→ Instructions to follow: Present each line of the entries below that holds the word "Ticket".

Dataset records
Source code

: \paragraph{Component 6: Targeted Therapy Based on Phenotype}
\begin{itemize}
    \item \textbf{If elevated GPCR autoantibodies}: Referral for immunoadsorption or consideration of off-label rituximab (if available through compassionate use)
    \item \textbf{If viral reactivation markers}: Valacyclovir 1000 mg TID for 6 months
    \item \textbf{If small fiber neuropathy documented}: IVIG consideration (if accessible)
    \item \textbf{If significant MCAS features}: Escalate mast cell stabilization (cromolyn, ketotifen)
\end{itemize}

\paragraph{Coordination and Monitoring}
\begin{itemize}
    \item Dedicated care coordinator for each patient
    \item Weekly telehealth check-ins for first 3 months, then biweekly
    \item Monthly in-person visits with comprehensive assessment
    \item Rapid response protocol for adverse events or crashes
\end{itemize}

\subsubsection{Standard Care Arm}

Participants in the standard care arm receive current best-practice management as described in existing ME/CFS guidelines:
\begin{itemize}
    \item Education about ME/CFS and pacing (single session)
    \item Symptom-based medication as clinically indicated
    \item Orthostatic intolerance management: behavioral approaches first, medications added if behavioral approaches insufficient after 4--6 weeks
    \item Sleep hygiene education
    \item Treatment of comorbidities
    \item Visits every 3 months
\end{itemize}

* * *

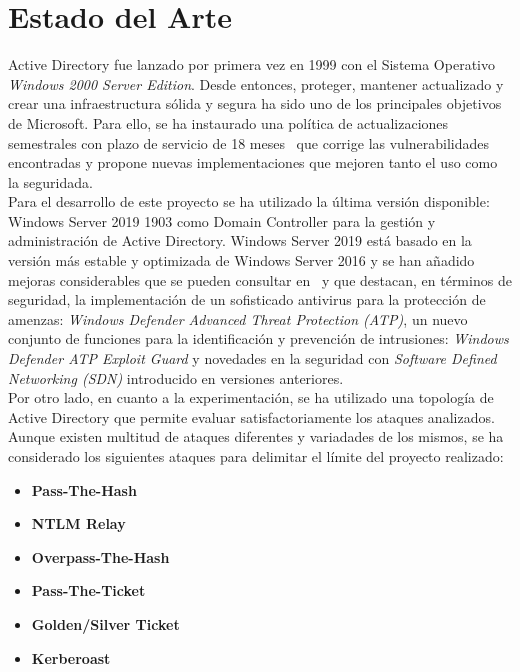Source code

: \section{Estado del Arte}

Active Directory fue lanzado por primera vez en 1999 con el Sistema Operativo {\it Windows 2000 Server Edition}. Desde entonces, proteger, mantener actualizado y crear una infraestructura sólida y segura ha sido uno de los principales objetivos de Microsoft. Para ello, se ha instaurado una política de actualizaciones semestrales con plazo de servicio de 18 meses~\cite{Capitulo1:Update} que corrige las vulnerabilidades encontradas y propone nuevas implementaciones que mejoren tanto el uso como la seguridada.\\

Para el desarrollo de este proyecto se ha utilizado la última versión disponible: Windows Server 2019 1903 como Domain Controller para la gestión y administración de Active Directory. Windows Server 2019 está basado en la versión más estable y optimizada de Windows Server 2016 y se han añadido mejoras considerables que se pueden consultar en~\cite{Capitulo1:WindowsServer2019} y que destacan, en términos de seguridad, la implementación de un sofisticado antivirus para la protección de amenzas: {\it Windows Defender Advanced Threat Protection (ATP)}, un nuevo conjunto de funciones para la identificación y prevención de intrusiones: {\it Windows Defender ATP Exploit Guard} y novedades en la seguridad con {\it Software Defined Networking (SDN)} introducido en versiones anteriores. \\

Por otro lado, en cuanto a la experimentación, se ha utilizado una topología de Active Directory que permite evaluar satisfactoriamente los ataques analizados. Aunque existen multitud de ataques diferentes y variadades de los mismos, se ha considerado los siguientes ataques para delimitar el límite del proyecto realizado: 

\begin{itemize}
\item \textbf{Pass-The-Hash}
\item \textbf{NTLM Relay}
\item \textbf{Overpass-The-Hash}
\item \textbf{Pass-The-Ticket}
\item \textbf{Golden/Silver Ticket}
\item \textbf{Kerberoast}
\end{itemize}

---

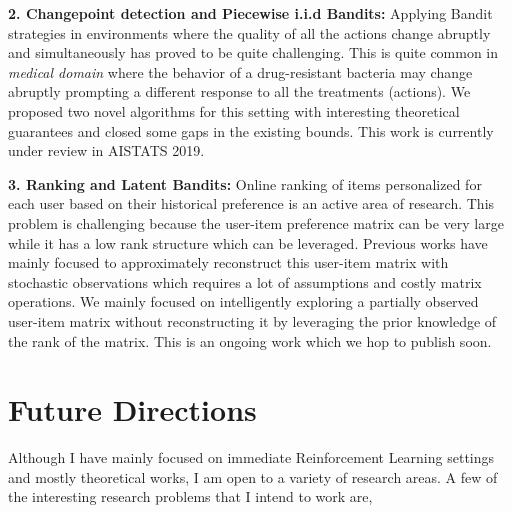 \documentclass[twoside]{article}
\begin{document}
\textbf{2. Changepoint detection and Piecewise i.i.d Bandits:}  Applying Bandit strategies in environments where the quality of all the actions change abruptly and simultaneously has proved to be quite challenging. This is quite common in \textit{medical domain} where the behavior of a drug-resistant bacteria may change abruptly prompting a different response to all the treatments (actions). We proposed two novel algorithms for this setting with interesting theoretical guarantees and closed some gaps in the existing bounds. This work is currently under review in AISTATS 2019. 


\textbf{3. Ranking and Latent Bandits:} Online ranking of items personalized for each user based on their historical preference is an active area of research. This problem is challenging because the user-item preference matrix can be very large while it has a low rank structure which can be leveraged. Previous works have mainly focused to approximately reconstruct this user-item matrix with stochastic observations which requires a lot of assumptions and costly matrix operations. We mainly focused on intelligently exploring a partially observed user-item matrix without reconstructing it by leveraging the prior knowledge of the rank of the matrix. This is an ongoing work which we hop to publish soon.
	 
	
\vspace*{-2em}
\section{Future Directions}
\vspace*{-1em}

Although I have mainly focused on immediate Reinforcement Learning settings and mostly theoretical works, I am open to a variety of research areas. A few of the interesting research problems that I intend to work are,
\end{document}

→ Task response:
\item \textbf{Pass-The-Ticket}
\item \textbf{Golden/Silver Ticket}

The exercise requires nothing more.